A despeito do barulho, Putin e Trump conversam

O encontro mais esperado do ano, entre os presidentes Vladimir Putin e Donald Trump, ocorreu, finalmente, nos bastidores da cúpula do G-20 em Hamburgo, Alemanha (7-8 de julho), durou uma hora e 45 minutos a mais que a meia hora prevista e ofuscou o restante da cúpula.

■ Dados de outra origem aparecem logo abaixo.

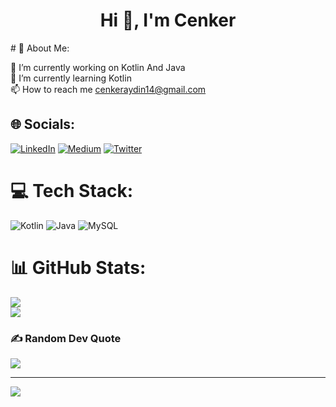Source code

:<h1 align="center">Hi 👋, I'm Cenker</h1>
# 💫 About Me:

🔭 I’m currently working on Kotlin And Java<br>🌱 I’m currently learning Kotlin<br>📫 How to reach me cenkeraydin14@gmail.com<br>


## 🌐 Socials:
[![LinkedIn](https://img.shields.io/badge/LinkedIn-%230077B5.svg?logo=linkedin&logoColor=white)](https://linkedin.com/in/cenker-aydin) [![Medium](https://img.shields.io/badge/Medium-12100E?logo=medium&logoColor=white)](https://medium.com/@cenkeraydin14) [![Twitter](https://img.shields.io/badge/Twitter-%231DA1F2.svg?logo=Twitter&logoColor=white)](https://twitter.com/Cenktodiie) 

# 💻 Tech Stack:
![Kotlin](https://img.shields.io/badge/kotlin-%230095D5.svg?style=for-the-badge&logo=kotlin&logoColor=white) ![Java](https://img.shields.io/badge/java-%23ED8B00.svg?style=for-the-badge&logo=java&logoColor=white) ![MySQL](https://img.shields.io/badge/mysql-%2300f.svg?style=for-the-badge&logo=mysql&logoColor=white)
# 📊 GitHub Stats:
![](https://github-readme-streak-stats.herokuapp.com/?user=CenkerAydin&theme=dark&hide_border=false)<br/>
![](https://github-readme-stats.vercel.app/api/top-langs/?username=CenkerAydin&theme=dark&hide_border=false&include_all_commits=false&count_private=false&layout=compact)

### ✍️ Random Dev Quote
![](https://quotes-github-readme.vercel.app/api?type=horizontal&theme=gruvbox)

---
[![](https://visitcount.itsvg.in/api?id=CenkerAydin&icon=0&color=0)](https://visitcount.itsvg.in)

<!-- Proudly created with GPRM ( https://gprm.itsvg.in ) -->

De resto, como tem sido rotina, a cúpula das 20 maiores economias do mundo produziu pouco mais que um manifesto pouco relevante sobre a concordância quase unânime em rejeitar o protecionismo econômico e preservar o acordo climático de Paris (em ambos os quesitos, o “quase” ficou por conta dos EUA de Trump). Na pauta, nenhuma proposta substantiva para se recolocar a economia global nos trilhos de um desenvolvimento real, baseado nas atividades produtivas e não na hipertrofia das operações financeiras especulativas, que levou à crise de 2008 e promete deflagrar outra ainda maior, num futuro indeterminado, mas próximo.

Quanto à reunião Putin-Trump, o mais relevante é que tenha ocorrido, e não necessariamente como pretendiam os círculos belicistas de Washington, com o titular da Casa Branca adotando uma atitude agressiva frente ao líder do Kremlin, em especial, cobrando-lhe a suposta interferência russa nas eleições presidenciais estadunidenses.

Trump chegou a deixar os piromaníacos animados, com um discurso em Varsóvia, Polônia, às vésperas da cúpula, no qual instou o Ocidente a “defender os seus valores” diante de uma crescente assertividade russa na Europa. Mas, ao cumprimentar Putin, disse que era “uma honra” conhecê-lo pessoalmente, dando início a um diálogo em que, além da duração imprevista, a linguagem de corpo dos dois chefes de Estado demonstrou uma evidente afinidade mútua. Por sua vez, Putin se disse “encantado” com o encontro.

Evidentemente, o “governo mundial” sediado em Washington, para cujos planos é crucial um estado de confronto permanente entre as duas superpotências, tratou de apresentar Trump como tendo sido flagrantemente “derrotado” e “manipulado” pelo presidente russo. Como num artigo no sítio Politico.com (07/07/2017), cujo título diz tudo: “Trump concedeu a Putin uma vitória impessionante.”

Em termos práticos, o encontro resultou na intenção de um acordo de cooperação em segurança cibernética e, mais relevante, um acerto sobre um cessar-fogo supervisionado pelas duas superpotências, no Sudoeste da Síria, na crítica zona fronteiriça do país conflagrado com a Jordânia e Israel. O aspecto mais relevante é que o acordo será observado in loco por forças militares e policiais russas, que já chegaram à região (para desagrado de Tel Aviv, que preferia forças estadunidenses).

Por outro lado, é de se esperar que os radicais do Establishment estadunidense, encastelados no Pentágono, no Departamento de Estado, no Conselho de Segurança Nacional e na Agência Central de Inteligência (CIA), continuem lançando mão de todo o seu vasto repertório de truques sujos para sabotar qualquer perspectiva positiva criada pelo encontro em Hamburgo, em especial, quanto ao conflito sírio, que se encontra em uma fase decisiva.